This article was written by Marina Lauer, Sylvester Urban, Ricky Melamdowitz, Jo Dodd, Ian Paterson, Rhys Casey and Darren McClafferty.
The Treasury Laws Amendment (Mutual Reforms) Act 2019 (Cth) (Act) fundamentally changes the way in which mutual entities may raise capital with effect from 6 April 2019.
The reforms are expected to significantly increase growth, innovation and competition throughout the customer owned sector and, with around 8 out of 10 Australians being members of a mutual entity or co-operative, the wider Australian economy.
The Act gives effect to recommendations 5, 8 and 9 of the Hammond Review by introducing a new form of capital instrument known as “mutual capital instruments” or “MCIs”, defining “mutual entity” in the Corporations Act 2001 (Cth) (Corporations Act) for the first time and amending the demutualisation provisions in the Corporations Act to facilitate capital raising by mutual entities without risking their mutual status.

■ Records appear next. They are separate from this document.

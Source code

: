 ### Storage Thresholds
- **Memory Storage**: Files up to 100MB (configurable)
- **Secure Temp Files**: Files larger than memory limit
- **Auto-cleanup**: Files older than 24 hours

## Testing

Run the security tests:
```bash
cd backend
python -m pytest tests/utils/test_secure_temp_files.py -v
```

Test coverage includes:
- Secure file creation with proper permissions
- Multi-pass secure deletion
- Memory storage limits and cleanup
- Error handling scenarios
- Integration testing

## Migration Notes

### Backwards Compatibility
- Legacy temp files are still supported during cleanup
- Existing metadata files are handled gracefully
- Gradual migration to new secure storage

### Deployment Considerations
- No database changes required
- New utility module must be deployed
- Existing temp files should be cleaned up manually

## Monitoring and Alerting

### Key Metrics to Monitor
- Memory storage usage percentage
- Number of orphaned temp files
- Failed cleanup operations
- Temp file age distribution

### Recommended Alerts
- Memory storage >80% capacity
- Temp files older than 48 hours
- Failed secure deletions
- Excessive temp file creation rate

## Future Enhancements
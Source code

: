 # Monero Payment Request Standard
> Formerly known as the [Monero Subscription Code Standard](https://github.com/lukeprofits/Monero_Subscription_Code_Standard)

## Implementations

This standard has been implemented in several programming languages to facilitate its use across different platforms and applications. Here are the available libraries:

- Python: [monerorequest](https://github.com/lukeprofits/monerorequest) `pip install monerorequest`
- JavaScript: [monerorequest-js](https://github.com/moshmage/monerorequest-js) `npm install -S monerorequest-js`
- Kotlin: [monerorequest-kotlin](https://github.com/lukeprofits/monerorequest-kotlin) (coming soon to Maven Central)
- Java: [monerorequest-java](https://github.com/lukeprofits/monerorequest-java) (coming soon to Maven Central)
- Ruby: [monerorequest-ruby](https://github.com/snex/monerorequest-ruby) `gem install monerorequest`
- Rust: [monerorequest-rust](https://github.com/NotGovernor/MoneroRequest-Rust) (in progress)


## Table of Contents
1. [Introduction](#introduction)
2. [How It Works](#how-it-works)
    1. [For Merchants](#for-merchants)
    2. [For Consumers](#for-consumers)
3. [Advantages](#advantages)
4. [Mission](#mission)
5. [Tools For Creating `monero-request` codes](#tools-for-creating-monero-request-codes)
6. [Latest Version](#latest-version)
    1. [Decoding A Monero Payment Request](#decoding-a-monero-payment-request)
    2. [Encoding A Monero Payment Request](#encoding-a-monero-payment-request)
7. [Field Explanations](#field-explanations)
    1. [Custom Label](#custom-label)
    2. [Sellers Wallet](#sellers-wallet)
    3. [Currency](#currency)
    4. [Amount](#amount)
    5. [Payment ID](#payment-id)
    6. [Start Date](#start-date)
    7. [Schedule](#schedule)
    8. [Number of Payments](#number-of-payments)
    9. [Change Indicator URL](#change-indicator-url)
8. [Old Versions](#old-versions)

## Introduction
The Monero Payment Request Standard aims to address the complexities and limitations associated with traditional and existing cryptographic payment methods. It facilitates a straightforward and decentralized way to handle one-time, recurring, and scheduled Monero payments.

Within the next three years, mutual entities can amend their constitutions via the “special procedure” set out in new Part 2B.8, Division 3 of the Corporations Act to enable them to take full advantage of the reforms going forward.
Further, giving effect to recommendation 7 of the Hammond Review, the Treasury Laws Amendment (Mutual Equity Interests) Regulations 2019 (Cth) (MEI Tax Regulations) have commenced to align the tax treatment of Tier 2 Capital notes convertible into mutual equity interests (which are a type of MCI) with that of the equivalent instruments issued by other authorised deposit-taking institutions (ADIs).
Recognition at last: a definition of “mutual entity”
The Act inserts a new definition of “mutual entity” in sections 9 and 51M of the Corporations Act. A mutual entity has been defined as a company registered under the Corporations Act whose constitution provides that “a person has no more than one vote at a general meeting of the company for each capacity in which the person is a member of the company”.
Section 51M expressly clarifies that a company’s constitution providing for joint members, proxy voting or a person otherwise voting in their capacity as another’s representative does not prevent a company from falling within the definition of “mutual entity”.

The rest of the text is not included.